By Doc SherwoodPublished 2 years ago 6 min read
1

“Talk to me, Prof.”

Every wall-monitor along the corridor blinked to a direct line, so that Dylan and Phoenix were marching past image after image of one aged yellowish face.

Prof looked busy. “If this is about anything other than the obvious – ” he began.

“We’re on it,” Dylan confirmed, hitting the launch-bay stairs. “And I know you’ve observed a round-the-cycle standby since Titus. Just try to muster that response as promptly as you can, Prof, and ask your guys to go the short way round from Grindotron to Limb. I’m only thinking of how well Phoenix and I did against him last time.”

The humanoids scaled the embarkation-ladder of the sleekest high-tech interceptor in the showroom. From its drive-section the arms of a great pulley were withdrawing after having lowered some weighty upgrade. Robotic engineers finished off the weld and leapt down to the deck while squashy overseers yelled commands and Dylan at the control-stick made ready for take-off.

“Never should have told him what was in Neet’s message,” he muttered as he did so, shaking his head. “Every time something like this happens now, I wonder. Experimental within-atmosphere hyperspace booster coming online.”

“When was it advanced to ze experimental status?” inquired Phoenix from her co-pilot chair.

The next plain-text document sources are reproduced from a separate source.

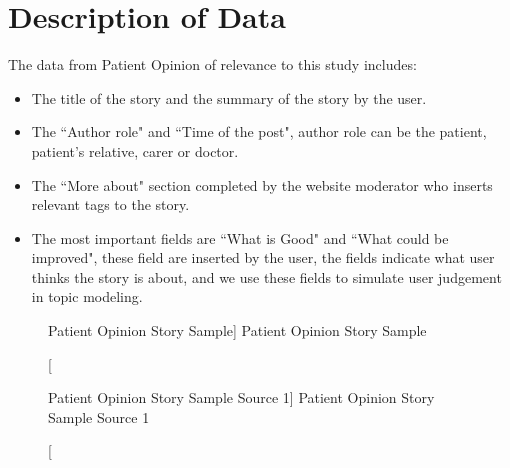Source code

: \documentclass[11pt,twoside]{report}
\begin{document}
\section{Description of Data}
The data from Patient Opinion of relevance to this study includes:
\begin{itemize}
\item The title of the story and the summary of the story by the user.
\item The ``Author role" and ``Time of the post", author role can be the patient, patient’s relative, carer or doctor.
\item The ``More about" section completed by the website moderator who inserts relevant tags to the story.
\item The most important fields are ``What is Good" and 
``What could be improved", these field are inserted by the user, the fields indicate what user thinks the story is about, and we use these fields to simulate user judgement in topic modeling.
\end{itemize}

\begin{figure}[h]
    \begin{center}
    \caption
    [Patient Opinion Story Sample]
    {
    Patient Opinion Story Sample
    \label{Figure1}
    }
    \end{center}
\end{figure}

\begin{figure}[h]
    \begin{center}
    \caption
    [Patient Opinion Story Sample Source 1]
    {
    Patient Opinion Story Sample Source 1
    \label{Figure2}
    }
    \end{center}
\end{figure}
\end{document}
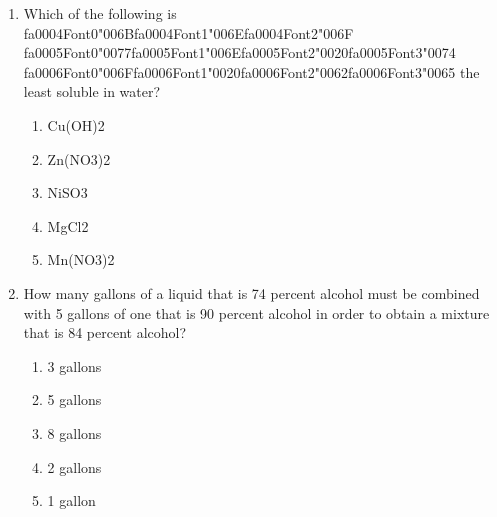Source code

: \documentclass[12pt]{article}
\begin{document}
\begin{enumerate}[label=\arabic*.]
explains why?
\begin{enumerate}[label=(\alph*)]
    \item Transition metals will gain their outermost s-block electrons when forming bonds.
    \item Transition metals tend to gain electrons when reacting with other elements.
    \item Transition metals tend to lose electrons when reacting with other elements.
    \item Transition metals all have a minimum of two unpaired electrons.
    \item Transition metals have a maximum of two unpaired electrons.
\end{enumerate}
\item Which of the following is {\csname fa0004Font0\endcsname\char"006B}{\csname fa0004Font1\endcsname\char"006E}{\csname fa0004Font2\endcsname\char"006F} {\csname fa0005Font0\endcsname\char"0077}{\csname fa0005Font1\endcsname\char"006E}{\csname fa0005Font2\endcsname\char"0020}{\csname fa0005Font3\endcsname\char"0074} {\csname fa0006Font0\endcsname\char"006F}{\csname fa0006Font1\endcsname\char"0020}{\csname fa0006Font2\endcsname\char"0062}{\csname fa0006Font3\endcsname\char"0065} the least soluble in water?
\begin{enumerate}[label=(\alph*)]
    \item Cu(OH)2
    \item Zn(NO3)2
    \item NiSO3
    \item MgCl2
    \item Mn(NO3)2
\end{enumerate}
\item How many gallons of a liquid that is 74 percent alcohol must be combined with 5 gallons of
one that is 90 percent alcohol in order to obtain a mixture that is 84 percent alcohol?
\begin{enumerate}[label=(\alph*)]
    \item 3 gallons
    \item 5 gallons
    \item 8 gallons
    \item 2 gallons
    \item 1 gallon
\end{enumerate}
\end{enumerate}
\end{document}
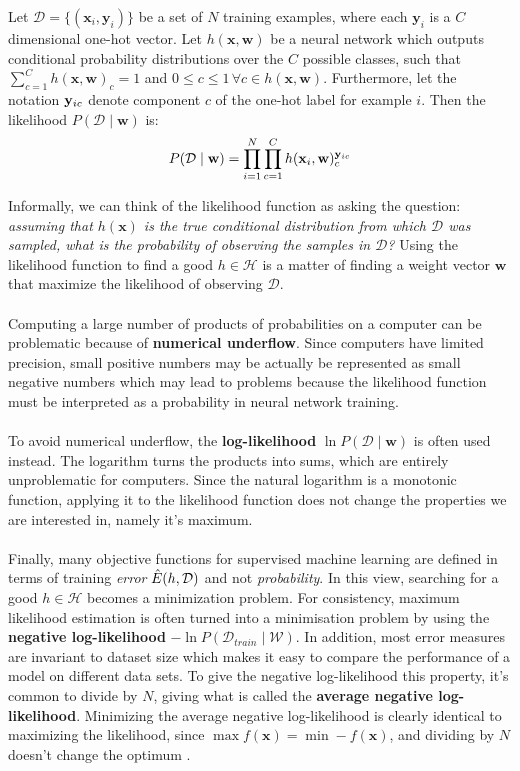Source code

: \begin{definition}
	\label{likelihood}
	Let $\mathcal{D} = \{(\mathbf{x}_i, \mathbf{y}_i)\}$ be a set of $N$ training examples, where each $\mathbf{y}_i$ is a $C$ dimensional one-hot vector. Let $h(\mathbf{x}, \mathbf{w})$ be a neural network which outputs conditional probability distributions over the $C$ possible classes, such that $\sum_{c=1}^C h(\mathbf{x}, \mathbf{w})_c = 1$ and $0 \leq c \leq 1 \,\forall c \in h(\mathbf{x}, \mathbf{w})$. Furthermore, let the notation $\mathbf{y}_{ic}$ denote component $c$ of the one-hot label for example $i$. Then the likelihood $P(\mathcal{D} \mid \mathbf{w})$ is:
	$$
	P(\mathcal{D} \mid \mathbf{w}) = \prod\limits_{i=1}^N\prod\limits_{c=1}^C h(\mathbf{x}_i, \mathbf{w})_c^{\mathbf{y}_{ic}}
	$$
\end{definition}
\noindent
Informally, we can think of the likelihood function as asking the question: \textit{assuming that $h(\mathbf{x})$ is the true conditional distribution from which $\mathcal{D}$ was sampled, what is the probability of observing the samples in $\mathcal{D}$?} Using the likelihood function to find a good $h \in \mathcal{H}$ is a matter of finding a weight vector $\mathbf{w}$ that maximize the likelihood of observing $\mathcal{D}$.
\\\\ 
Computing a large number of products of probabilities on a computer can be problematic because of \textbf{numerical underflow}. Since computers have limited precision, small positive numbers may be actually be represented as small negative numbers which may lead to problems because the likelihood function must be interpreted as a probability in neural network training.
\\\\
To avoid numerical underflow, the \textbf{log-likelihood} $\ln P(\mathcal{D} \mid \mathbf{w})$ is often used instead. The logarithm turns the products into sums, which are entirely unproblematic for computers. Since the natural logarithm is a monotonic function, applying it to the likelihood function does not change the properties we are interested in, namely it's maximum.
\\\\
Finally, many objective functions for supervised machine learning are defined in terms of training \emph{error} $\hat{E}(h, \mathcal{D})$ and not \emph{probability}. In this view, searching for a good $h \in \mathcal{H}$ becomes a minimization problem. For consistency, maximum likelihood estimation is often turned into a minimisation problem by using the \textbf{negative log-likelihood} $-\ln P(\mathcal{D}_{train} \mid \mathcal{W})$. In addition, most error measures are invariant to dataset size which makes it easy to compare the performance of a model on different data sets. To give the negative log-likelihood this property, it's common to divide by $N$, giving what is called the \textbf{average negative log-likelihood}. Minimizing the average negative log-likelihood is clearly identical to maximizing the likelihood, since $\max f(\mathbf{x}) = \min -f(\mathbf{x})$, and dividing by $N$ doesn't change the optimum \citep{goodfellow16}.

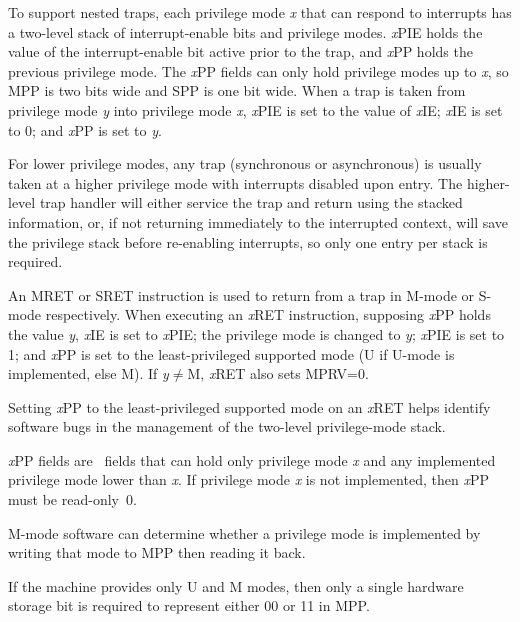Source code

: To support nested traps, each privilege mode {\em x} that can respond to
interrupts has a two-level
stack of interrupt-enable bits and privilege modes.  {\em x}\/PIE
holds the value of the interrupt-enable bit active prior to the trap,
and {\em x}\/PP holds the previous privilege mode.  The {\em x}\/PP
fields can only hold privilege modes up to {\em x}, so MPP is
two bits wide and SPP is one bit wide.  When
a trap is taken from privilege mode {\em y} into privilege mode {\em
  x}, {\em x}\/PIE is set to the value of {\em x}\/IE; {\em x}\/IE is set to
0; and {\em x}\/PP is set to {\em y}.

\begin{commentary}
For lower privilege modes, any trap (synchronous or asynchronous) is
usually taken at a higher privilege mode with interrupts disabled upon entry.
The higher-level trap handler will either service the trap and return
using the stacked information, or, if not returning immediately to the
interrupted context, will save the privilege stack before re-enabling
interrupts, so only one entry per stack is required.
\end{commentary}

An MRET or SRET instruction is used to return from
a trap in M-mode or S-mode respectively.  When
executing an {\em x}\/RET instruction, supposing {\em x}\/PP holds the
value {\em y}, {\em x}\/IE is set to {\em x}\/PIE; the privilege mode
is changed to {\em y}; {\em x}\/PIE is set to 1; and {\em x}\/PP is
set to the least-privileged supported mode (U if U-mode is implemented, else M).
If {\em y}$\neq$M, {\em x}\/RET also sets MPRV=0.

\begin{commentary}
Setting {\em x}\/PP to the least-privileged supported mode on an {\em x}\/RET
helps identify software bugs in the management of the two-level privilege-mode
stack.
\end{commentary}

{\em x}\/PP fields are \warl\ fields that can hold only privilege mode {\em x}
and any implemented privilege mode lower than {\em x}.  If privilege mode {\em
x} is not implemented, then {\em x}\/PP must be read-only~0.

\begin{commentary}
M-mode software can determine whether a privilege mode is implemented
by writing that mode to MPP then reading it back.

If the machine provides only U and M modes, then only a single
hardware storage bit is required to represent either 00 or 11 in MPP.
\end{commentary}

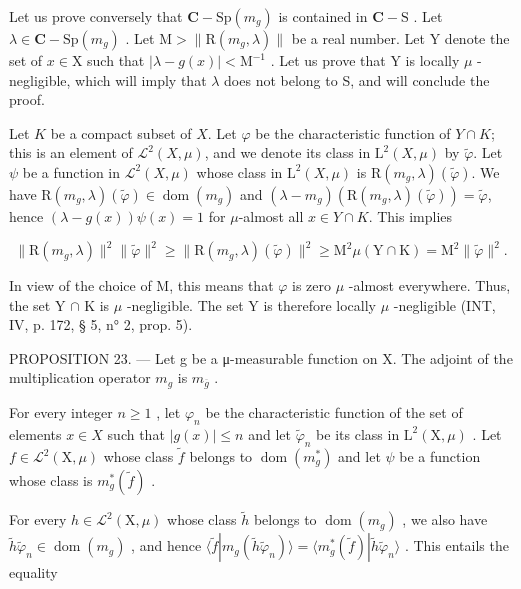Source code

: Let us prove conversely that \(\mathbf{C} - \mathrm{Sp}(m_g)\) is contained in \(\mathbf{C} - \mathrm{S}\) . Let \(\lambda \in \mathbf{C} - \mathrm{Sp}(m_g)\) . Let \(\mathrm{M} > \| \mathrm{R}(m_g, \lambda) \|\) be a real number. Let Y denote the set of \(x \in \mathrm{X}\) such that \(|\lambda - g(x)| < \mathrm{M}^{-1}\) . Let us prove that Y is locally \(\mu\) -negligible, which will imply that \(\lambda\) does not belong to S, and will conclude the proof.

Let \(K\) be a compact subset of \(X\). Let \(\varphi\) be the characteristic function of \(Y \cap K\); this is an element of \(\mathcal{L}^{2}(X,\mu)\), and we denote its class in \(\mathrm{L}^{2}(X,\mu)\) by \(\widetilde{\varphi}\). Let \(\psi\) be a function in \(\mathcal{L}^{2}(X,\mu)\) whose class in \(\mathrm{L}^{2}(X,\mu)\) is \(\mathrm{R}(m_g,\lambda)(\widetilde{\varphi})\). We have \(\mathrm{R}(m_g,\lambda)(\widetilde{\varphi}) \in \operatorname{dom}(m_g)\) and \((\lambda - m_g)(\mathrm{R}(m_g,\lambda)(\widetilde{\varphi})) = \widetilde{\varphi}\), hence \((\lambda - g(x))\psi(x) = 1\) for \(\mu\)-almost all \(x \in Y \cap K\). This implies

\[
\| \mathrm{R} (m _ {g}, \lambda) \| ^ {2} \| \widetilde {\varphi} \| ^ {2} \geqslant \| \mathrm{R} (m _ {g}, \lambda) (\widetilde {\varphi}) \| ^ {2} \geqslant \mathrm{M} ^ {2} \mu (\mathrm{Y} \cap \mathrm{K}) = \mathrm{M} ^ {2} \| \widetilde {\varphi} \| ^ {2}.
\]

In view of the choice of M, this means that \(\varphi\) is zero \(\mu\) -almost everywhere. Thus, the set Y \(\cap\) K is \(\mu\) -negligible. The set Y is therefore locally \(\mu\) -negligible (INT, IV, p. 172, § 5, n° 2, prop. 5).

PROPOSITION 23. --- Let g be a μ-measurable function on X. The adjoint of the multiplication operator \(m_{g}\) is \(m_{\overline{g}}\) .

For every integer \(n \geqslant 1\) , let \(\varphi_{n}\) be the characteristic function of the set of elements \(x \in X\) such that \(|g(x)| \leqslant n\) and let \(\widetilde{\varphi}_{n}\) be its class in \(\mathrm{L}^{2}(\mathrm{X}, \mu)\) . Let \(f \in \mathcal{L}^{2}(\mathrm{X}, \mu)\) whose class \(\widetilde{f}\) belongs to \(\operatorname{dom}(m_{g}^{*})\) and let \(\psi\) be a function whose class is \(m_{g}^{*}(\widetilde{f})\) .

For every \(h \in \mathcal{L}^2(\mathrm{X}, \mu)\) whose class \(\widetilde{h}\) belongs to \(\operatorname{dom}(m_g)\) , we also have \(\widetilde{h}\widetilde{\varphi}_n \in \operatorname{dom}(m_g)\) , and hence \(\langle \widetilde{f} | m_g(\widetilde{h}\widetilde{\varphi}_n) \rangle = \langle m_g^*(\widetilde{f}) | \widetilde{h}\widetilde{\varphi}_n \rangle\) . This entails the equality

“This is the experiment,” Dylan grinned back. “Hold on tight, babe.”

He had based this invention on memories of the long-jump at school. Several thousand mega-kilos of propulsive afterburner thrust, spiriting the star-fighter along the ramp and past dullivian blast-doors to lance through shafts of sun in a golden Grindopolitan sky, were but the soles of sneakers pounding the run-up. That expenditure on which everything depended, that all-or-nothing push and lurch into the unknown, came when the booster kicked in. Dylan and Phoenix were plastered back against their seat-cushions by a body-blitzing force which summarily shoved afternoon languidness out of sight, and propelled two interstellar athletes over light-years of open galaxy which neither of them ever saw. For no sooner was Nereynis’s track behind them than the pit of their destination loomed in the windscreen, a barren battlefield where Harbin stood gaunt over three females of diverse shape strewn powerless about him.

If it had been a disorienting jaunt, Dylan didn’t show it. His thumbs flipped open the caps of his handgrips to hammer down on the buttons beneath, and field-events transformed to a relay-race as twin torpedoes roaring from their launchers took the final straight.

Mini-Flash Bobbypins and 4-H-N were immersed in a repurposed liquid-nitrogen tank, their long hair carefully arrayed over the rim to keep it dry. The former wore in her straight silky tresses her trusty beige Alice-band, and the latter a matching beige bow to hold her bouncy brown ponytail in place.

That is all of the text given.